As I’ve written about the worst parts of myself, I’ve had to confront the reality that my choices shaped the lives of the people I loved most. I’ve had to acknowledge the pain I caused, the trust I broke, the fear I created. There’s no way to write honestly about those years without feeling the weight of them settle into your bones. But there’s also no way to write honestly without recognizing that facing the truth is the only way to stop repeating it.
That’s the heart of the progress I’ve made.
I’m not just writing about the man I was—I’m learning from him. I’m not just recounting the damage—I’m understanding the roots of it. I’m not just confessing the past—I’m taking responsibility for it. And in doing so, I’m finding a kind of clarity I didn’t know I needed.
There have been days when the writing felt like walking through fire. Days when I had to step away because the emotions were too raw. Days when I questioned whether I had any right to tell this story at all. But there have also been days when the words came with a sense of purpose, when I could feel the shape of the book forming, when I could see the arc of the man I was slowly bending toward the man I’m trying to become.
That’s the strange thing about writing a memoir like this: the progress isn’t just on the page. It’s in the person writing it.

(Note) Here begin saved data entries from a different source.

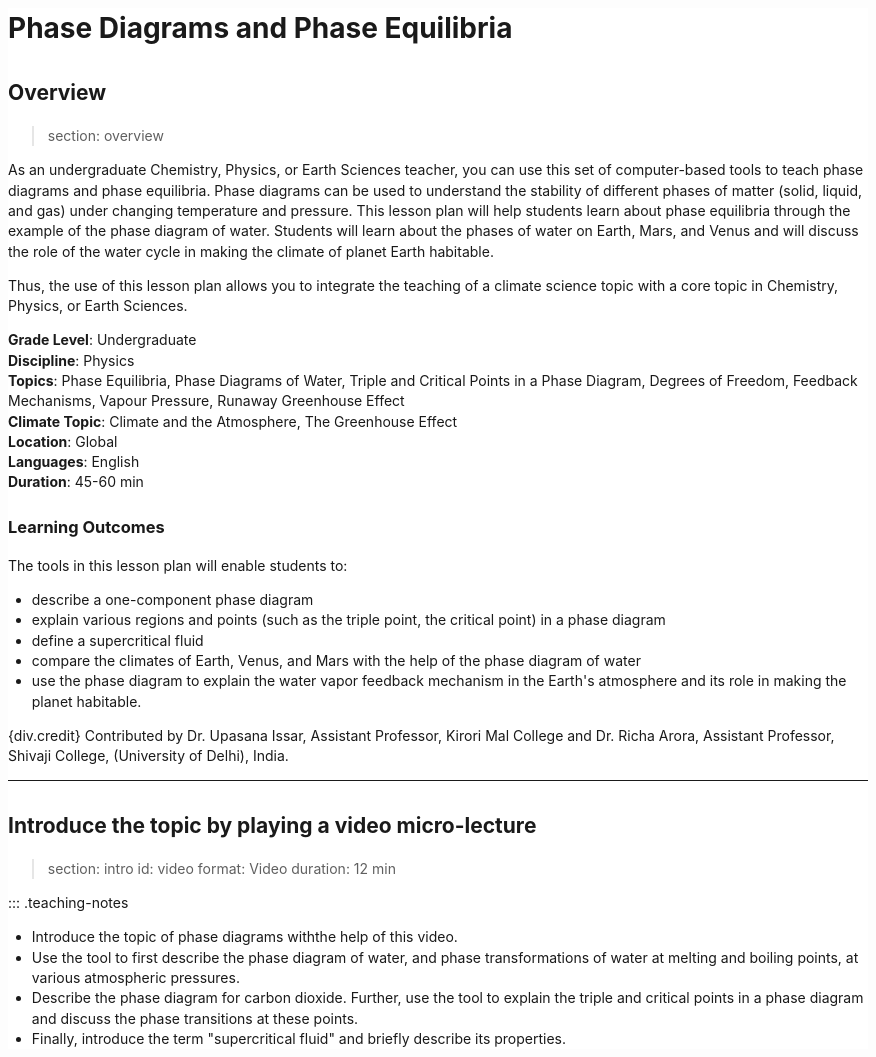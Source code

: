 # Phase Diagrams and Phase Equilibria

## Overview
> section: overview

As an undergraduate Chemistry, Physics, or Earth Sciences teacher, you can use this set of computer-based tools to teach phase diagrams and phase equilibria.
Phase diagrams can be used to understand the stability of different phases of matter (solid, liquid, and gas) under changing temperature and pressure. This lesson plan will help students learn about phase equilibria through the example of the phase diagram of water. Students will learn about the phases of water on Earth, Mars, and Venus and will discuss the role of the water cycle in making the climate of planet Earth habitable.

Thus, the use of this lesson plan allows you to integrate the teaching of a climate science topic with a core topic in Chemistry, Physics, or Earth Sciences.

__Grade Level__: Undergraduate  
__Discipline__: Physics  
__Topics__: Phase Equilibria, Phase Diagrams of Water, Triple and Critical Points in a Phase Diagram, Degrees of Freedom, Feedback Mechanisms, Vapour Pressure, Runaway Greenhouse Effect  
__Climate Topic__: Climate and the Atmosphere, The Greenhouse Effect  
__Location__: Global  
__Languages__: English  
__Duration__: 45-60 min  

### Learning Outcomes

The tools in this lesson plan will enable students to:

* describe a one-component phase diagram
* explain various regions and points (such as the triple point, the critical point) in a phase diagram
* define a supercritical fluid
* compare the climates of Earth, Venus, and Mars with the help of the phase diagram of water
* use the phase diagram to explain the water vapor feedback mechanism in the Earth's atmosphere and its role in making the planet habitable.

{div.credit}
Contributed by Dr. Upasana Issar, Assistant Professor, Kirori Mal College and Dr. Richa Arora, Assistant Professor, Shivaji College, (University of Delhi), India.

---

## Introduce the topic by playing a video micro-lecture
> section: intro
> id: video
> format: Video
> duration: 12 min

::: .teaching-notes
 * Introduce the topic of phase diagrams withthe help of this video.
 * Use the tool to first describe the phase diagram of water, and phase transformations of water at melting and boiling points, at various atmospheric pressures.
 * Describe the phase diagram for carbon dioxide. Further, use the tool to explain the triple and critical points in a phase diagram and discuss the phase transitions at these points.
 * Finally, introduce the term "supercritical fluid" and briefly describe its properties.

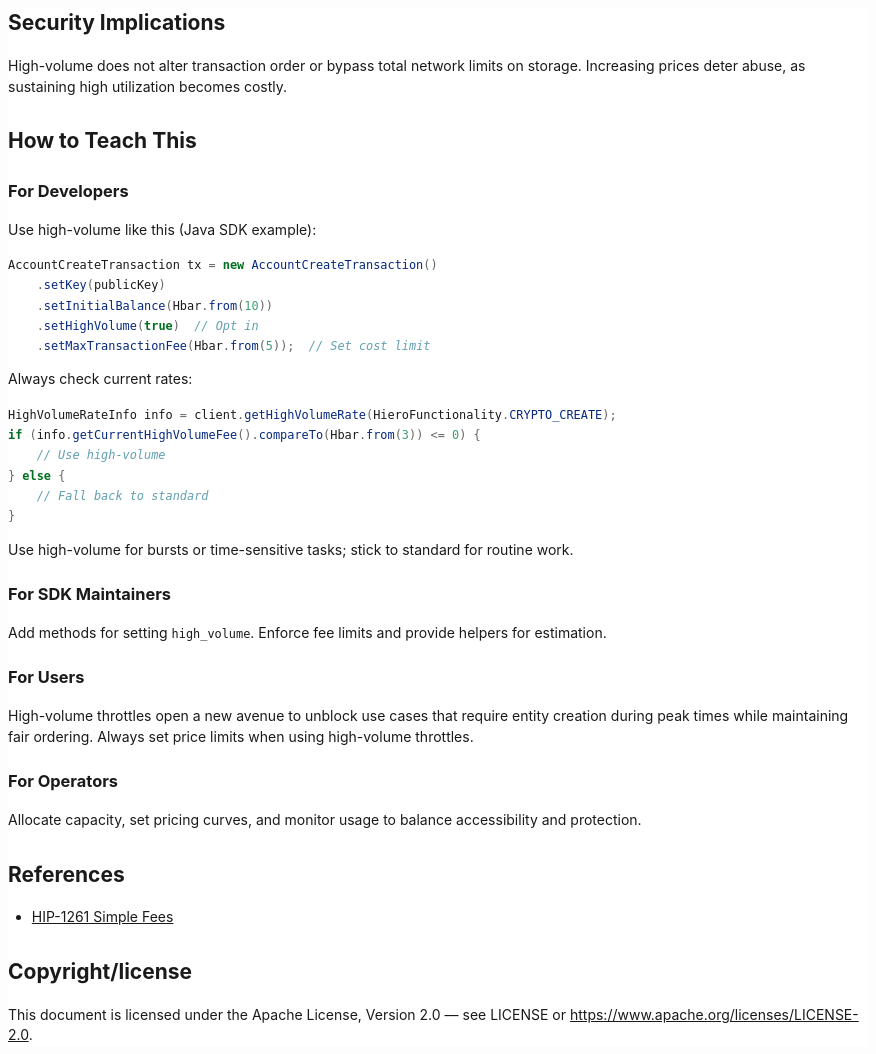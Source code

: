 ## Security Implications
High-volume does not alter transaction order or bypass total network limits on
storage. Increasing prices deter abuse, as sustaining high utilization becomes
costly.

## How to Teach This

### For Developers
Use high-volume like this (Java SDK example):

```java
AccountCreateTransaction tx = new AccountCreateTransaction()
    .setKey(publicKey)
    .setInitialBalance(Hbar.from(10))
    .setHighVolume(true)  // Opt in
    .setMaxTransactionFee(Hbar.from(5));  // Set cost limit
```

Always check current rates:

```java
HighVolumeRateInfo info = client.getHighVolumeRate(HieroFunctionality.CRYPTO_CREATE);
if (info.getCurrentHighVolumeFee().compareTo(Hbar.from(3)) <= 0) {
    // Use high-volume
} else {
    // Fall back to standard
}
```

Use high-volume for bursts or time-sensitive tasks; stick to standard for
routine work.

### For SDK Maintainers
Add methods for setting `high_volume`. Enforce fee limits and provide helpers
for estimation.

### For Users
High-volume throttles open a new avenue to unblock use cases that require entity
creation during peak times while maintaining fair ordering. Always set price
limits when using high-volume throttles.

### For Operators
Allocate capacity, set pricing curves, and monitor usage to balance
accessibility and protection.

## References
- [HIP-1261 Simple Fees](https://hips.hedera.com/hip/hip-1261)

## Copyright/license
This document is licensed under the Apache License, Version 2.0 — see LICENSE
or https://www.apache.org/licenses/LICENSE-2.0.


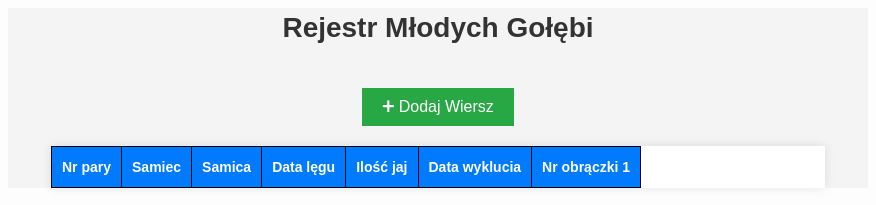 <!DOCTYPE html>
<html lang="pl">
<head>
    <meta charset="UTF-8">
    <meta name="viewport" content="width=device-width, initial-scale=1.0">
    <title>Rejestr Młodych Gołębi</title>
    <style>
        body {
            font-family: Arial, sans-serif;
            text-align: center;
            margin: 20px;
            background-color: #f4f4f4;
        }
        h1 {
            color: #333;
        }
        table {
            width: 90%;
            margin: auto;
            border-collapse: collapse;
            background: white;
            box-shadow: 0px 0px 10px rgba(0,0,0,0.1);
        }
        th, td {
            border: 1px solid black;
            padding: 10px;
            text-align: center;
        }
        th {
            background-color: #007BFF;
            color: white;
        }
        input {
            width: 100%;
            border: none;
            text-align: center;
            padding: 5px;
        }
        button {
            margin: 20px;
            padding: 10px 20px;
            background-color: #28a745;
            color: white;
            border: none;
            cursor: pointer;
            font-size: 16px;
        }
        button:hover {
            background-color: #218838;
        }
    </style>
</head>
<body>
    <h1>Rejestr Młodych Gołębi</h1>
    <button onclick="dodajWiersz()">➕ Dodaj Wiersz</button>
    <table id="golebieTable">
        <tr>
            <th>Nr pary</th>
            <th>Samiec</th>
            <th>Samica</th>
            <th>Data lęgu</th>
            <th>Ilość jaj</th>
            <th>Data wyklucia</th>
            <th>Nr obrączki 1</th>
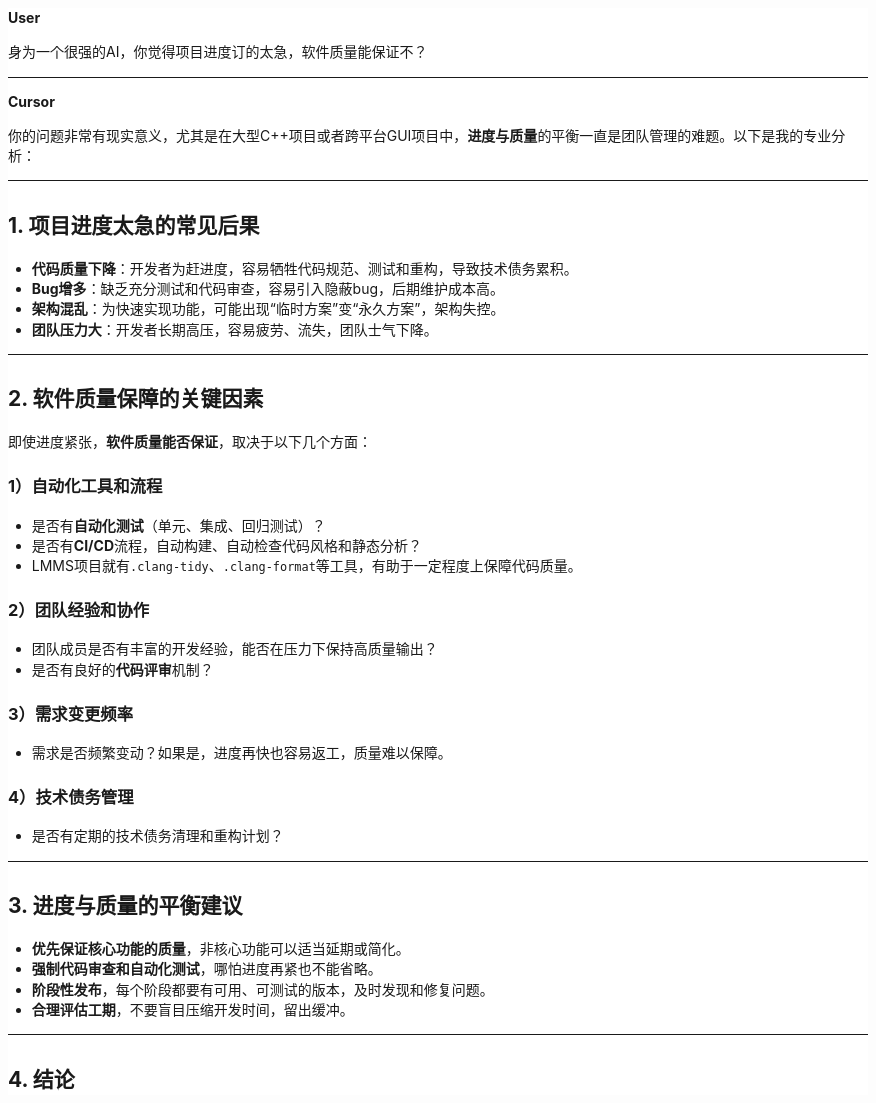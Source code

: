 
**User**

身为一个很强的AI，你觉得项目进度订的太急，软件质量能保证不？

---

**Cursor**

你的问题非常有现实意义，尤其是在大型C++项目或者跨平台GUI项目中，**进度与质量**的平衡一直是团队管理的难题。以下是我的专业分析：

---

## 1. 项目进度太急的常见后果

- **代码质量下降**：开发者为赶进度，容易牺牲代码规范、测试和重构，导致技术债务累积。
- **Bug增多**：缺乏充分测试和代码审查，容易引入隐蔽bug，后期维护成本高。
- **架构混乱**：为快速实现功能，可能出现“临时方案”变“永久方案”，架构失控。
- **团队压力大**：开发者长期高压，容易疲劳、流失，团队士气下降。

---

## 2. 软件质量保障的关键因素

即使进度紧张，**软件质量能否保证**，取决于以下几个方面：

### 1）**自动化工具和流程**
- 是否有**自动化测试**（单元、集成、回归测试）？
- 是否有**CI/CD**流程，自动构建、自动检查代码风格和静态分析？
- LMMS项目就有`.clang-tidy`、`.clang-format`等工具，有助于一定程度上保障代码质量。

### 2）**团队经验和协作**
- 团队成员是否有丰富的开发经验，能否在压力下保持高质量输出？
- 是否有良好的**代码评审**机制？

### 3）**需求变更频率**
- 需求是否频繁变动？如果是，进度再快也容易返工，质量难以保障。

### 4）**技术债务管理**
- 是否有定期的技术债务清理和重构计划？

---

## 3. 进度与质量的平衡建议

- **优先保证核心功能的质量**，非核心功能可以适当延期或简化。
- **强制代码审查和自动化测试**，哪怕进度再紧也不能省略。
- **阶段性发布**，每个阶段都要有可用、可测试的版本，及时发现和修复问题。
- **合理评估工期**，不要盲目压缩开发时间，留出缓冲。

---

## 4. 结论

I’m beginning to understand that The Beast Within isn’t just a book about my past—it’s a book about my reckoning. It’s about the long, painful process of owning the truth, not to punish myself, but to finally stop running from it. It’s about breaking the generational patterns that shaped me, so they don’t continue through me. It’s about learning how to live with the consequences while still believing in the possibility of becoming someone better.
And as hard as this journey has been, I’m grateful for it.
Because every chapter I finish feels like another step toward honesty. Every memory I face feels like another layer of denial stripped away. Every moment of discomfort feels like another piece of the old version of me being dismantled.
I’m not done. The book still has miles to go, and so do I. But for the first time, I can feel the progress—not just in the writing, but in myself. And that, more than anything, tells me I’m on the right path.
Writing The Beast Within is teaching me that healing isn’t a moment. It’s a movement. A slow, deliberate, painful, necessary movement toward truth, accountability, and change. And I’m walking it—one chapter, one memory, one reckoning at a time.